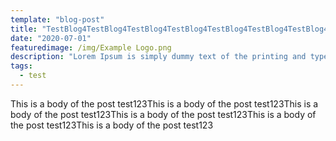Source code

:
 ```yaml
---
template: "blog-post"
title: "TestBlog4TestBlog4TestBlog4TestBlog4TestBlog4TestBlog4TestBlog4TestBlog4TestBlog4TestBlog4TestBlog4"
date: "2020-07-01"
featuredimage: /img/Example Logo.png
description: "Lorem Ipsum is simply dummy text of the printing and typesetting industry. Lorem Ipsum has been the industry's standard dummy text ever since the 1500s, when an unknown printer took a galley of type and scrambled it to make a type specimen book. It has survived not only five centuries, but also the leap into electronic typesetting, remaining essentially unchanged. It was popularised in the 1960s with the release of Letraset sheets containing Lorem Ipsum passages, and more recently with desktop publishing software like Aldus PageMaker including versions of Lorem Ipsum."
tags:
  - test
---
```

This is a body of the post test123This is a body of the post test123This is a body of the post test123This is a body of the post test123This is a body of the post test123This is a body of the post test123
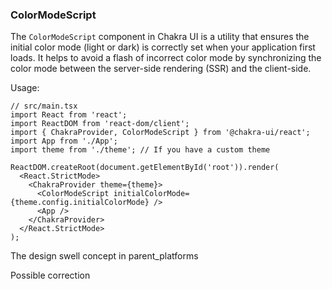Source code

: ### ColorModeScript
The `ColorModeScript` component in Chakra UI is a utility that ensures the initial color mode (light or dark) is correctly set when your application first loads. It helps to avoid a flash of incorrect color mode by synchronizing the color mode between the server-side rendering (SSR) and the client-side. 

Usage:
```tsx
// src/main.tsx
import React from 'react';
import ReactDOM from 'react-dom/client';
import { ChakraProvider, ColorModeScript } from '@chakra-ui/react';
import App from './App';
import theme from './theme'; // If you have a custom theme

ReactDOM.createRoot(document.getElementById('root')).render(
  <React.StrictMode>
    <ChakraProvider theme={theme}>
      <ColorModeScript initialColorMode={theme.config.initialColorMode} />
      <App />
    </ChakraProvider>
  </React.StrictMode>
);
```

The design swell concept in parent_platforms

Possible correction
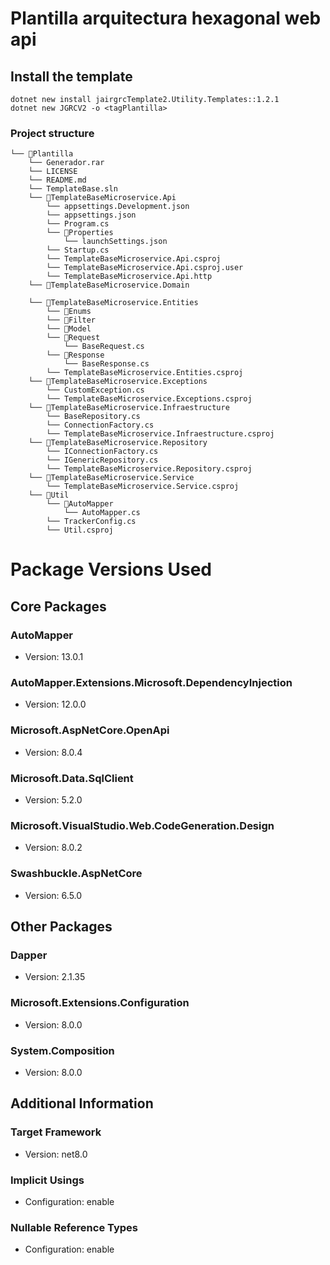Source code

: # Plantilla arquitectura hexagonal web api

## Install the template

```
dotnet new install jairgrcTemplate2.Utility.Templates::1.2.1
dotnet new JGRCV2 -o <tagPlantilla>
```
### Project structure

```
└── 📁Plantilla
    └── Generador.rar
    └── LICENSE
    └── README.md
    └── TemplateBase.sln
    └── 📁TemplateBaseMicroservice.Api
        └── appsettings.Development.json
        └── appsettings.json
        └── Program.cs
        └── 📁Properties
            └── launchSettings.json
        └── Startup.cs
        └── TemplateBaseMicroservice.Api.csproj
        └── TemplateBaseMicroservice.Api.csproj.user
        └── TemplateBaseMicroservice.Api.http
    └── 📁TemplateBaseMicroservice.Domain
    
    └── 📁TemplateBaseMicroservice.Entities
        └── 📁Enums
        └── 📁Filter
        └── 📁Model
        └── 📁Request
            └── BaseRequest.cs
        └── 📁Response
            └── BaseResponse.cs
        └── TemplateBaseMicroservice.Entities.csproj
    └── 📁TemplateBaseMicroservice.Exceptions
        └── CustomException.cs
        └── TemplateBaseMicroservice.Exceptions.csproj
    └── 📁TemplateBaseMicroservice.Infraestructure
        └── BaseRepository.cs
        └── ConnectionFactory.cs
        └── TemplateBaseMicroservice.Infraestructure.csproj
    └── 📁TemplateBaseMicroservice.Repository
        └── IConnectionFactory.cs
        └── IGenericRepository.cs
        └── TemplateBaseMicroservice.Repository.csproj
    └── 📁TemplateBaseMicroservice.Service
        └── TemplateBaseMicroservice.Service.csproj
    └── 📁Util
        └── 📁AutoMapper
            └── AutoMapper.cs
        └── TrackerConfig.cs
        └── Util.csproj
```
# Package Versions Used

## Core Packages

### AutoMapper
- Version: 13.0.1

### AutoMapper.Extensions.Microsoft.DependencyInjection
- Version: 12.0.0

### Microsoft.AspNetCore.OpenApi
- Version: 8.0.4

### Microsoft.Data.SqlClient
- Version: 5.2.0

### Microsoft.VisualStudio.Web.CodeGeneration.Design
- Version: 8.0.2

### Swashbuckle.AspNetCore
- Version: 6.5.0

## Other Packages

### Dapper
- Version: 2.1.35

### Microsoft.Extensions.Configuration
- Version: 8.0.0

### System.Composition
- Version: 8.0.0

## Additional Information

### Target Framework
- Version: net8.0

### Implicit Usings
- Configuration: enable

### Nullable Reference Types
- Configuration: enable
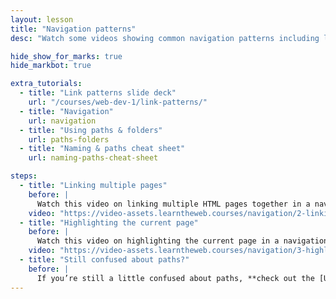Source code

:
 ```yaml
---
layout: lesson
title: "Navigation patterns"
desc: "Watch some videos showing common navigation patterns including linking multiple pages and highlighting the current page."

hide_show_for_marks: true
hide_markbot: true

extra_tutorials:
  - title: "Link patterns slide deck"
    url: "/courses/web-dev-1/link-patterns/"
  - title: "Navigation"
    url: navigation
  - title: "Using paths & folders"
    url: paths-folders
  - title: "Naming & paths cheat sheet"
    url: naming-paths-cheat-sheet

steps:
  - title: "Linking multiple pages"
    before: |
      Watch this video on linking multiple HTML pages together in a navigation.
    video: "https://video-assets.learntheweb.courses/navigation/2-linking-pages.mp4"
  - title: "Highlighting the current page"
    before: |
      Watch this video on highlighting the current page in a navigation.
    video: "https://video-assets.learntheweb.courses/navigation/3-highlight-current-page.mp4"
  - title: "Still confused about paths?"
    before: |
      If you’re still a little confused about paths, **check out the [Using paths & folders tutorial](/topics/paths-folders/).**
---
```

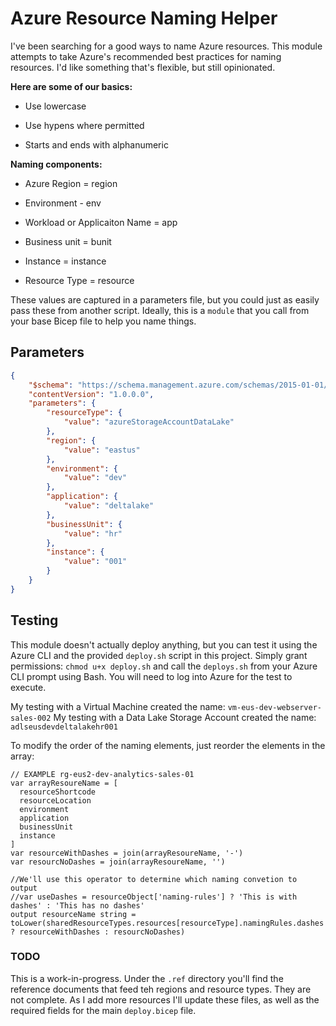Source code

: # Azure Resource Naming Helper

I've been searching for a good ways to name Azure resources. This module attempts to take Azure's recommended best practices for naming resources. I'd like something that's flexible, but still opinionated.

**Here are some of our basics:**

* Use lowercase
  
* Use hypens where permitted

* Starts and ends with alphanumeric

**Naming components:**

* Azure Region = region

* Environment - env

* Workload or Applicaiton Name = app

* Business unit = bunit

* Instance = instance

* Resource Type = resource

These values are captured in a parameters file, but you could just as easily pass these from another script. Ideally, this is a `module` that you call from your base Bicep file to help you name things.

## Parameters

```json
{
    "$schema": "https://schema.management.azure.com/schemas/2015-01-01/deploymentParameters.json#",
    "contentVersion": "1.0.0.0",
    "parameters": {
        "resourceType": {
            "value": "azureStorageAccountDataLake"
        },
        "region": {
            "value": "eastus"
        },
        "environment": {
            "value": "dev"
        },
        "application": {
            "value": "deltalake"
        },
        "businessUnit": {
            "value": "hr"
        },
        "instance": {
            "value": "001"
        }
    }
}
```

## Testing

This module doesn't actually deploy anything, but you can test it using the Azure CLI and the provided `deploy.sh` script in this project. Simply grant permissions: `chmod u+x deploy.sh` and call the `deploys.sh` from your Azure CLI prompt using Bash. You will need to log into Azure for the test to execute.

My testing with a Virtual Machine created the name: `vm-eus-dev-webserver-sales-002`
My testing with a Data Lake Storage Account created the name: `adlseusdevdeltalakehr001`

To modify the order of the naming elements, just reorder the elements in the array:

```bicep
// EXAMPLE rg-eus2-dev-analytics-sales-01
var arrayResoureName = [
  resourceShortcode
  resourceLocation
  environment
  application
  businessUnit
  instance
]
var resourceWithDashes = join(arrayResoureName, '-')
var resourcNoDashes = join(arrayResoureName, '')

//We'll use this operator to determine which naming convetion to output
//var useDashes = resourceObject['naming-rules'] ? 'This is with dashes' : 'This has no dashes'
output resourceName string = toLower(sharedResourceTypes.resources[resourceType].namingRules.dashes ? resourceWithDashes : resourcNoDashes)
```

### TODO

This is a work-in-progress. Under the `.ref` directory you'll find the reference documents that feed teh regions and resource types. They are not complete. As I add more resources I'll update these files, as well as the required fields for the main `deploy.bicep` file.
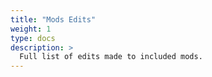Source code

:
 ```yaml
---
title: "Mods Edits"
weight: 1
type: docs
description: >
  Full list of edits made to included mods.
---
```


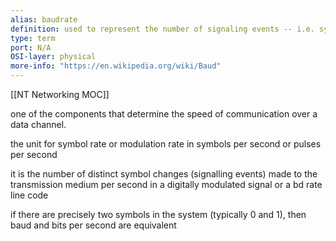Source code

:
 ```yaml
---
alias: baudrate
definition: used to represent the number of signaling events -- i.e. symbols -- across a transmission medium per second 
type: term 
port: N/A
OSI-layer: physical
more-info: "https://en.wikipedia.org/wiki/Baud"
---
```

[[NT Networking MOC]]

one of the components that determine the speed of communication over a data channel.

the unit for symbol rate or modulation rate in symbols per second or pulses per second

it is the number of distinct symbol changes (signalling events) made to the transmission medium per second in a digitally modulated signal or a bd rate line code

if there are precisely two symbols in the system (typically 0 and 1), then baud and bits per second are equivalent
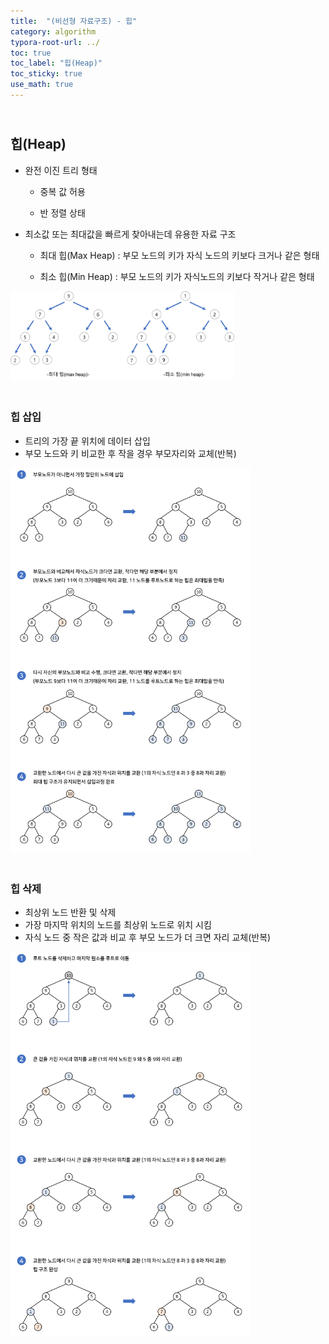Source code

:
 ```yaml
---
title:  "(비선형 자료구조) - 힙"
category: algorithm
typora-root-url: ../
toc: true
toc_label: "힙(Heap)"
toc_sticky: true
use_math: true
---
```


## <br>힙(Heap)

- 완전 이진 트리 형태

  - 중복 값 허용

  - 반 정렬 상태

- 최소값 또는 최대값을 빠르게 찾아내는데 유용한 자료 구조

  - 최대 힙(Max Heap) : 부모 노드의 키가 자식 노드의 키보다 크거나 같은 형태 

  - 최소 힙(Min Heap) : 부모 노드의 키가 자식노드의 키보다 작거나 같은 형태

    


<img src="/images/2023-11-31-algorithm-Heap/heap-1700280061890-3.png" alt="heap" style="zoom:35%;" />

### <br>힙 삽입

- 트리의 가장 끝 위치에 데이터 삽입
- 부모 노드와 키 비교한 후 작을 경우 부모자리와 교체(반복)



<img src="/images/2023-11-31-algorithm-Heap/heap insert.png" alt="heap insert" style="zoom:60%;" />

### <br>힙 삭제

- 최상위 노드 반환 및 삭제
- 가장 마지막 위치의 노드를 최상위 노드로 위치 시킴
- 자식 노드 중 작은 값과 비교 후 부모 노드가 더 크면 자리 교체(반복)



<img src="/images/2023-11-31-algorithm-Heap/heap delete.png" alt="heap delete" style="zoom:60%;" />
==========
▸ **Your task**: A single number is the answer: the number of lines in the entries that contain "made".

▸ **Solution for this problem**: 2